Thursday, November 24, 2005

Comments vs. Spam

Happy Thanksgiving, everyone!

I just changed an option on my blog so that anyone entering a comment - which I love! - will have to do a "word verification." I apologise for any inconvenience this may cause, but in addition to the great comments that I receive from friends, family, and assorted loyal readers, I've been getting a lot of spam comments lately, and this should prevent that. (I'm not interested in plastic surgery in Hawaii, thank you, and stop emailing me!!!)

Please keep commenting. I love to hear from you, to see who is reading, and all that.

Kristina

Wednesday, November 23, 2005

13 down, 3 to go!

(Edited on 11/30 to have the right count....)

I'm home from chemo, and it went well. I even got my favorite nurse today, because she has signed up to be "my" nurse because we hit it off so well, and so when my chart came in she made sure to catch me. I like that. :-)

Chemo went well - it was uneventful. THANK YOU to Michele for driving me there, and to Ryan & Tessa for picking me up.

Happy Thanksgiving, everyone. I will probably spend a good deal of tomorrow curled up on the couch at my parents' house, but that's okay...less than a month, and I will be done with this part of the catastrophe! I'm looking forward to time with family, to watching the cousins (Tessa, Caleb, and Joshua) interact, and to eating turky.

Love,
Kristina

Tuesday, November 22, 2005

Back together

Our little family is back together - Ryan and Tessa arrived home late last night, sleepy but happy. It's good to have them home. I feel more refreshed than I had in a couple of weeks, and I took Tessa to the community center "play gym" this morning (and had the fun of running into half a dozen families that we know), and then the two of us had lunch at Michele's. During that time, Ryan got a little down-time for himself and went for a bike ride (brrr!).

Now, Ryan is putting Tessa down for her nap, and I'm relaxing for a few minutes before making some cranberry nut loaf for some of the hospital staff for Thanksgiving (as well as for my own family). The nurses at chemo are so kind to me, and I absolutely adore Dr. Rinn and her staff, so I plan to make a big batch of loaves using disposable tins, and pass them out tomorrow.
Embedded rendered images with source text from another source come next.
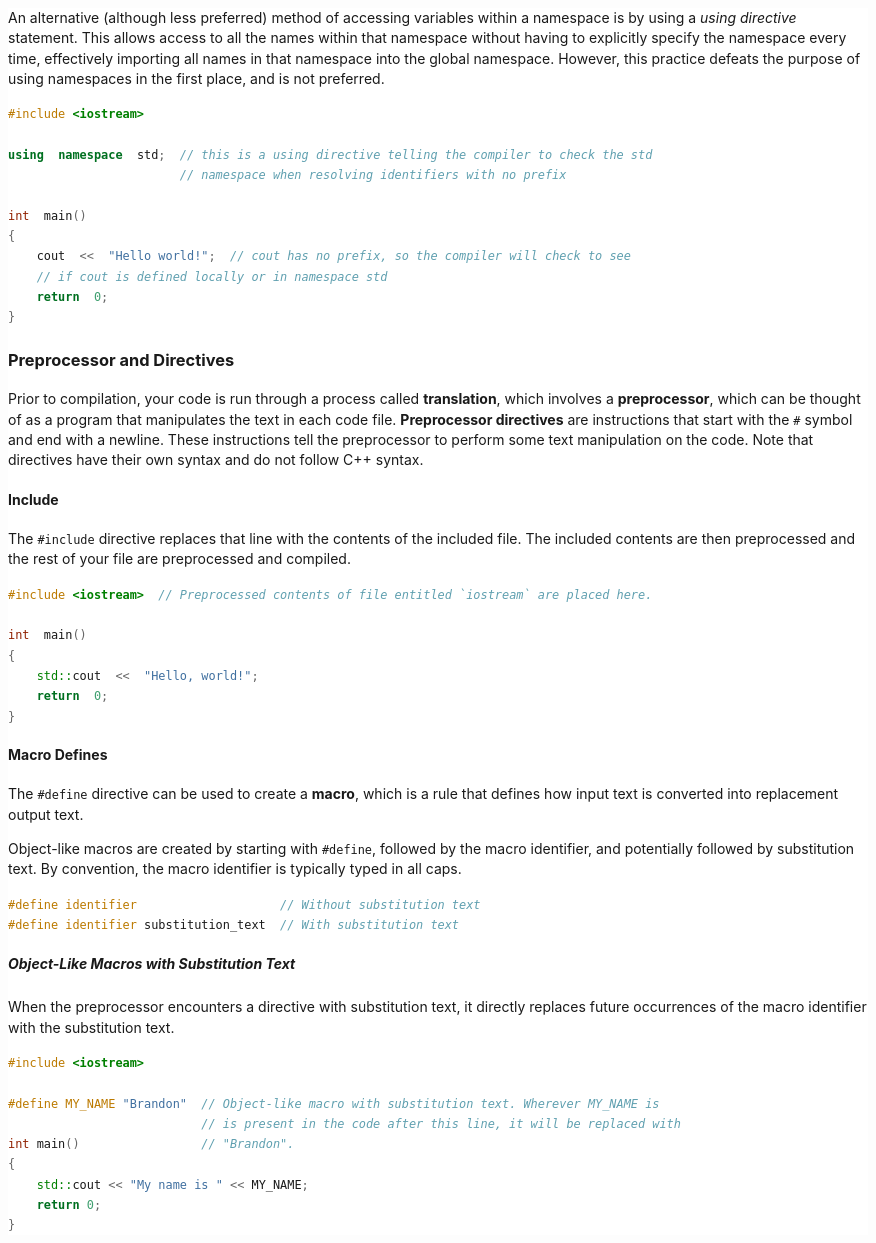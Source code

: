 An alternative (although less preferred) method of accessing variables within a namespace is by using a *using directive* statement. This allows access to all the names within that namespace without having to explicitly specify the namespace every time, effectively importing all names in that namespace into the global namespace. However, this practice defeats the purpose of using namespaces in the first place, and is not preferred.

```cpp
#include <iostream>

using  namespace  std;  // this is a using directive telling the compiler to check the std
                        // namespace when resolving identifiers with no prefix

int  main()
{
    cout  <<  "Hello world!";  // cout has no prefix, so the compiler will check to see
    // if cout is defined locally or in namespace std
    return  0;
}
```

### Preprocessor and Directives
Prior to compilation, your code is run through a process called **translation**, which involves a **preprocessor**, which can be thought of as a program that manipulates the text in each code file. **Preprocessor directives** are instructions that start with the `#` symbol and end with a newline. These instructions tell the preprocessor to perform some text manipulation on the code. Note that directives have their own syntax and do not follow C++ syntax.

#### Include
The `#include` directive replaces that line with the contents of the included file. The included contents are then preprocessed and the rest of your file are preprocessed and compiled.

```cpp
#include <iostream>  // Preprocessed contents of file entitled `iostream` are placed here. 

int  main()
{
    std::cout  <<  "Hello, world!";
    return  0;
}
```

#### Macro Defines
The `#define` directive can be used to create a **macro**, which is a rule that defines how input text is converted into replacement output text.

Object-like macros are created by starting with `#define`, followed by the macro identifier, and potentially followed by substitution text. By convention, the macro identifier is typically typed in all caps.
```cpp
#define identifier                    // Without substitution text
#define identifier substitution_text  // With substitution text
```

##### Object-Like Macros with Substitution Text
When the preprocessor encounters a directive with substitution text, it directly replaces future occurrences of the macro identifier with the substitution text.
```cpp
#include <iostream>

#define MY_NAME "Brandon"  // Object-like macro with substitution text. Wherever MY_NAME is
                           // is present in the code after this line, it will be replaced with 
int main()                 // "Brandon".
{
    std::cout << "My name is " << MY_NAME;
    return 0;
}
```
I have a lot to be thankful for. One hundred years ago, my lump would have almost certainly meant a death sentence. Today, it means horrific treatment, but also the hopeful promise of a long, long life. Without the hard working doctors and nurses who fight to keep me alive and to make me strong again, I would have little hope. Today, however, I am filled with hope and optimism. It seems like a little cranberry nut loaf is the least that I can do.
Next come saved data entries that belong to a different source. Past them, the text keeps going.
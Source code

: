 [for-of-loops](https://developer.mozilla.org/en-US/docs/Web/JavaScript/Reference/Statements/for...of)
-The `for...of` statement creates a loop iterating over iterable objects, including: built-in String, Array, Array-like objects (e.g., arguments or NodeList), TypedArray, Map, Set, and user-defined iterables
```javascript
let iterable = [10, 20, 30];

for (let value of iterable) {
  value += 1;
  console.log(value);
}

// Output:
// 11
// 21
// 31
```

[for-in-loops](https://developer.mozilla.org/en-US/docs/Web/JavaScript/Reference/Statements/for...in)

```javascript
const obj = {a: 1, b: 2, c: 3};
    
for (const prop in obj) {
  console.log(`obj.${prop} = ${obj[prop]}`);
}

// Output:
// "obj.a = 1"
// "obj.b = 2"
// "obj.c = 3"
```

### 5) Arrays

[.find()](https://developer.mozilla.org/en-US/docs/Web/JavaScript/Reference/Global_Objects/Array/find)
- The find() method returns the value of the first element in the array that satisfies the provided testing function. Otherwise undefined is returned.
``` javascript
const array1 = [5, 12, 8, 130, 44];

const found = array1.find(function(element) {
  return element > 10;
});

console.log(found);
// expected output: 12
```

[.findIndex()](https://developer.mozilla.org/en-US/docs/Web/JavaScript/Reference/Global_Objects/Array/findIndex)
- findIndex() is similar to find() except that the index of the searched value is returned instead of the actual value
I am grateful for family and friends, for a loving husband, and for a daughter whose inner and outer beauty take my breath away. I am grateful for our comfortable home, for the food we eat, and for the community we live in. I'm grateful for the beauty of sunsets viewed from the beach close to our house, for hiking in the mountains, and for walks along Alki, Tessa skipping between Ryan and I. I'm grateful for our cat, who sleeps on my foot at night, and for the fact that one day Shep will join our family. I am grateful for the amazing support that I have received from loving friends and family, especially in this darker-than-usual time. I am incredibly grateful for the good health of those in my life... including myself. Despite down days, I've endured chemo really well, and haven't had any other major health issues to contend with. I am grateful.

Happy Thanksgiving. As I bow my head at the Thanksgiving table with my family (thanks for hosting, Mom & Dad!), I will remember how much I have to be thankful for, and I hope that you find your heart full of thanks, as well.

Love,
Kristina

Sunday, November 20, 2005

Quiet time

Today Ryan and Tessa took off early to head to Portland. Tessa gave me her "traditional" snuggle - kiss, noser, little hug, BIG hug - and smiled with excitement for the trip. I waved at the door, a little forlorn to see my two favorite people leaving...

But today has been lovely. I've put aside the "should's" and "ought to's" and I've sat around doing, basically, nothing. I'm reading "Refuge" by Terry Tempest Williams (a gift from my friend Lynn, it's been sitting on my bedside table for a long time), drinking tea, enjoying candlelight, and taking it easy. Michele & Lori stopped in briefly to celebrate their fundraising success at the market today (hooray) but other than that I've done nothing, talked to no one.

Ahhhh, the quiet. I almost forgot what it was like. I'm trying not to think too hard about anything, not to do things, not to make lists...just to be. For me, this takes considerable practice...but it's paying off, and I do feel relaxed.